The next step would be to use this technology during cultivation, so that it generates energy and can carry an implement.
The stacks that are needed for electrolysis, are getting developed. Mr. Vroom explains: “The prototype has proven itself technically. Now, we need a viable plan. Our system is often compared to solar panels on the roof and in terms of pricing, we are in a higher bracket. However in the Netherlands, the H2arvester is seen as an agricultural applications, so we can apply for subsidies concerning agricultural applications as soon as 2023.“ He emphasizes that H2arvester is more than only ‘mobile sun on land’. „It stands for a chain of sustainable energy solutions. Therefore we are looking for partners and investors to jump into the role of chain director. That’s why we need to a proof of concept too.“
“The agri-industry needs to bring down its CO2 footprint and, in that light, invest in sustainable electricity,” Mr. Vroom adds. “That’s certainly the case when it comes to logistics; lorries, for example, will have to run on hydrogen in the future. So if a farmer makes their land available for such a technology, then they can supply hydrogen to their dairy farm, for example. That gives them a new revenue model and the dairy farm can operate in a more sustainable manner.”
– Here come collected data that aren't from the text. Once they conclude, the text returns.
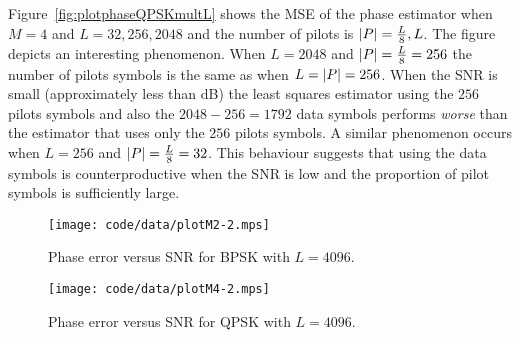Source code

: \documentclass[journal]{IEEEtran}
\begin{document}
Figure~\ref{fig:plotphaseQPSKmultL} shows the MSE of the phase estimator when $M=4$ and $L=32,256, 2048$ and the number of pilots is ${\left\vert P \right\vert}=\tfrac{L}{8},L$.  The figure depicts an interesting phenomenon.  When $L=2048$ and ${\left\vert P \right\vert} = \tfrac{L}{8} = 256$ the number of pilots symbols is the same as when $L={\left\vert P \right\vert} = 256$.  When the SNR is small (approximately less than \unit[0]{dB}) the least squares estimator using the $256$ pilots symbols and also the $2048-256=1792$ data symbols performs \emph{worse} than the estimator that uses only the $256$ pilots symbols.  A similar phenomenon occurs when $L=256$ and ${\left\vert P \right\vert} = \tfrac{L}{8} = 32$.  This behaviour suggests that using the data symbols is counterproductive when the SNR is low and the proportion of pilot symbols is sufficiently large.


\begin{figure}[p]
	\centering
		\texttt{[image: code/data/plotM2-2.mps]}
		\caption{Phase error versus SNR for BPSK with $L=4096$.}
		\label{fig:plotphaseBPSK}
\end{figure}

\begin{figure}[p]
	\centering
		\texttt{[image: code/data/plotM4-2.mps]}
		\caption{Phase error versus SNR for QPSK with $L=4096$.}
		\label{fig:plotphaseQPSK}
\end{figure}
\end{document}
Or think of an arable farmer who grows a dormant crop like a winter cereal. “At this time of year, the farmer has little income, so it would be great if they could generate more income by producing energy and selling it. In this way, you build a new chain together.”
Another advantage is that this way of generating energy does not put pressure on the existing electrical grid. “In the Netherlands, we are already facing an capacity problem in the network, so if the energy that is produced doesn’t have to be distributed on the electricity network, but can be converted into hydrogen that the farmers use themselves and suppliers can buy, then the network will not be burdened any further. It’s a win-win for both parties.”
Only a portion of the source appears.